"Norma itu mempersempit ruang gerak PPATK dalam mengusut pencucian uang," kata Yusuf dalam sambutannya pada seminar 'Masa Depan Regulasi Anti Pencucian Uang dan Eksistensi PPATK', di Gedung PPATK, Jakarta, Selasa (25/3/2014).

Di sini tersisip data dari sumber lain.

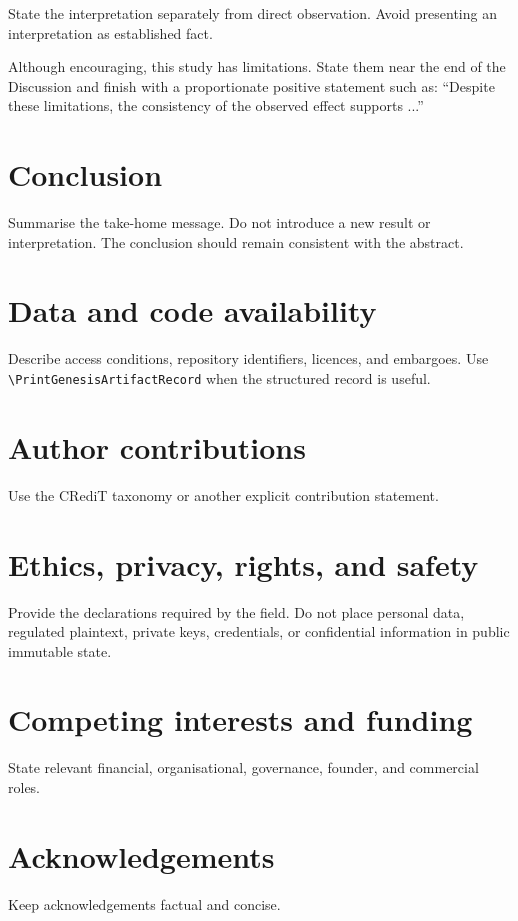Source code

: \documentclass[
  blockchain,
  computerscience,
  chemistry,
  biochemistry,
  biology
]{genesisl1-paper}
\begin{document}
\begin{GenesisInterpretation}
State the interpretation separately from direct observation. Avoid presenting an
interpretation as established fact.
\end{GenesisInterpretation}

\begin{GenesisLimitations}
Although encouraging, this study has limitations. State them near the end of the
Discussion and finish with a proportionate positive statement such as:
``Despite these limitations, the consistency of the observed effect supports ...''
\end{GenesisLimitations}

\section{Conclusion}
Summarise the take-home message. Do not introduce a new result or interpretation.
The conclusion should remain consistent with the abstract.

\section*{Data and code availability}
Describe access conditions, repository identifiers, licences, and embargoes. Use
\verb|\PrintGenesisArtifactRecord| when the structured record is useful.


\section*{Author contributions}
Use the CRediT taxonomy or another explicit contribution statement.

\section*{Ethics, privacy, rights, and safety}
Provide the declarations required by the field. Do not place personal data, regulated
plaintext, private keys, credentials, or confidential information in public immutable state.

\section*{Competing interests and funding}
State relevant financial, organisational, governance, founder, and commercial roles.

\section*{Acknowledgements}
Keep acknowledgements factual and concise.

\GenesisEndMatterNotice



\end{document}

Ia menyebutkan, Pasal 747 dan 748 RUU KUHP mengatur bahwa hasil tindak pidana pencucian uang dengan tujuan menyembunyikan atau menyamarkan asal usul harta kekayaan akan dipidana. Kedua pasal tersebut, kata Yusuf, menimbulkan kebingungan bagi pihak yang membacanya. Pasalnya, tindak pidana asal dalam kedua pasal tersebut, juga dianggap sebagai TPPU. Hal ini, menurutnya, ada pemahaman yang keliru dari penyusun UU.
"Mereka tidak bisa membedakan mana yang disebut TPPU dan tindak pidana asal. Saya harap ini kekeliruan redaksional saja," ujarnya.

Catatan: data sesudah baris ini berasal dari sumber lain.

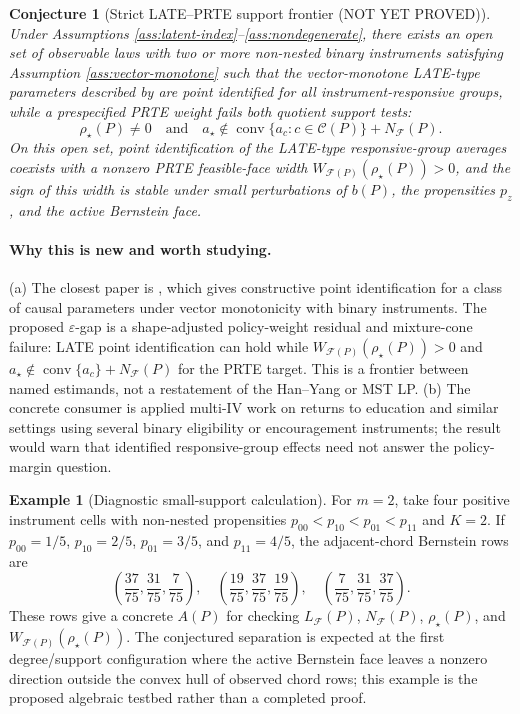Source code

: \documentclass[11pt]{article}
\theoremstyle{definition}
\newtheorem{example}{Example}
\theoremstyle{plain}
\newtheorem{conjecture}{Conjecture}
\theoremstyle{remark}
\begin{document}
\begin{conjecture}[Strict LATE--PRTE support frontier (NOT YET PROVED)]\label{conj:late-separation}
Under Assumptions \ref{ass:latent-index}--\ref{ass:nondegenerate}, there exists an open set of observable laws with two or more non-nested binary instruments satisfying Assumption \ref{ass:vector-monotone} such that the vector-monotone LATE-type parameters described by \citet{Goff2024} are point identified for all instrument-responsive groups, while a prespecified PRTE weight fails both quotient support tests:
\[
\rho_\star(P)\neq0
\quad\text{and}\quad
a_\star\notin \operatorname{conv}\{a_c:c\in\mathcal C(P)\}+N_{\mathcal F}(P).
\]
On this open set, point identification of the LATE-type responsive-group averages coexists with a nonzero PRTE feasible-face width \(W_{\mathcal F(P)}(\rho_\star(P))>0\), and the sign of this width is stable under small perturbations of \(b(P)\), the propensities \(p_z\), and the active Bernstein face.
\end{conjecture}

\paragraph{Why this is new and worth studying.}
(a) The closest paper is \citet{Goff2024}, which gives constructive point identification for a class of causal parameters under vector monotonicity with binary instruments. The proposed \(\varepsilon\)-gap is a shape-adjusted policy-weight residual and mixture-cone failure: LATE point identification can hold while \(W_{\mathcal F(P)}(\rho_\star(P))>0\) and \(a_\star\notin\operatorname{conv}\{a_c\}+N_{\mathcal F}(P)\) for the PRTE target. This is a frontier between named estimands, not a restatement of the Han--Yang or MST LP. (b) The concrete consumer is applied multi-IV work on returns to education and similar settings using several binary eligibility or encouragement instruments; the result would warn that identified responsive-group effects need not answer the policy-margin question.

\begin{example}[Diagnostic small-support calculation]\label{ex:small-support}
For \(m=2\), take four positive instrument cells with non-nested propensities \(p_{00}<p_{10}<p_{01}<p_{11}\) and \(K=2\). If \(p_{00}=1/5\), \(p_{10}=2/5\), \(p_{01}=3/5\), and \(p_{11}=4/5\), the adjacent-chord Bernstein rows are
\[
\left(\frac{37}{75},\frac{31}{75},\frac{7}{75}\right),\quad
\left(\frac{19}{75},\frac{37}{75},\frac{19}{75}\right),\quad
\left(\frac{7}{75},\frac{31}{75},\frac{37}{75}\right).
\]
These rows give a concrete \(A(P)\) for checking \(L_{\mathcal F}(P)\), \(N_{\mathcal F}(P)\), \(\rho_\star(P)\), and \(W_{\mathcal F(P)}(\rho_\star(P))\). The conjectured separation is expected at the first degree/support configuration where the active Bernstein face leaves a nonzero direction outside the convex hull of observed chord rows; this example is the proposed algebraic testbed rather than a completed proof.
\end{example}
\end{document}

PPATK juga mempertanyakan keberadaan lembaga penegak hukum di luar instansi struktural dalam RUU KUHP. Upaya memblokir, menunda, dan menghentikan transaksi keungan, yang menjadi tugas PPATK tidak dijelaskan dalam UU tersebut.

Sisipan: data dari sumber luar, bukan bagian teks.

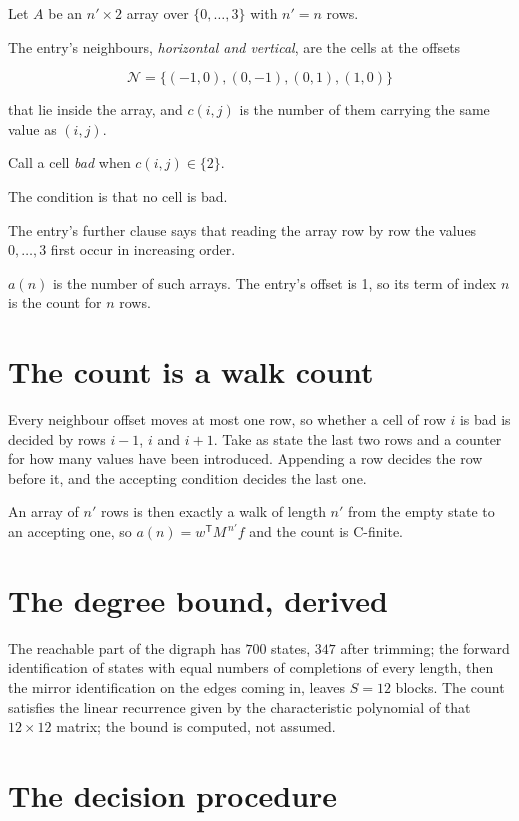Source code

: \documentclass[11pt]{article}
\theoremstyle{definition}
\begin{document}
Let $A$ be an $n' \times 2$ array over $\{0,\dots,3\}$ with $n' = n$ rows.

The entry's neighbours, {\itshape horizontal and vertical}, are the cells at the offsets

\[\mathcal{N} = \{(-1,0), (0,-1), (0,1), (1,0)\}\]

that lie inside the array, and $c(i,j)$ is the number of them carrying the same value as $(i,j)$.

Call a cell {\itshape bad} when $c(i,j) \in \{2\}$.

The condition is that no cell is bad.

The entry's further clause says that reading the array row by row the values $0,\dots,3$ first occur in increasing order.

$a(n)$ is the number of such arrays. The entry's offset is 1, so its term of index $n$ is the count for $n$ rows.

\section{The count is a walk count}

Every neighbour offset moves at most one row, so whether a cell of row $i$ is bad is decided by rows $i-1$, $i$ and $i+1$. Take as state the last two rows and a counter for how many values have been introduced. Appending a row decides the row before it, and the accepting condition decides the last one.

An array of $n'$ rows is then exactly a walk of length $n'$ from the empty state to an accepting one, so $a(n) = w^{\mathsf T}M^{\,n'}f$ and the count is C-finite.

\section{The degree bound, derived}

The reachable part of the digraph has $700$ states, $347$ after trimming; the forward identification of states with equal numbers of completions of every length, then the mirror identification on the edges coming in, leaves $S = 12$ blocks. The count satisfies the linear recurrence given by the characteristic polynomial of that $12\times12$ matrix; the bound is computed, not assumed.

\section{The decision procedure}
\end{document}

Pembahasan RUU KUHP-KUHAP ini menuai pro dan kontra. Pemerintah, sebagai pihak yang mengusulkan mendapatkan kritik dari berbagai kalangan seperti KPK dan sejumlah LSM. Draf RUU versi pemerintah dianggap menghambat pemberantasan korupsi. Pemerintah membantah tudingan yang dilontarkan dan meminta pihak-pihak yang menolak untuk menyusun daftar inventarisasi masalah (DIM) terkait pasal-pasal yang dianggap akan melemahkan.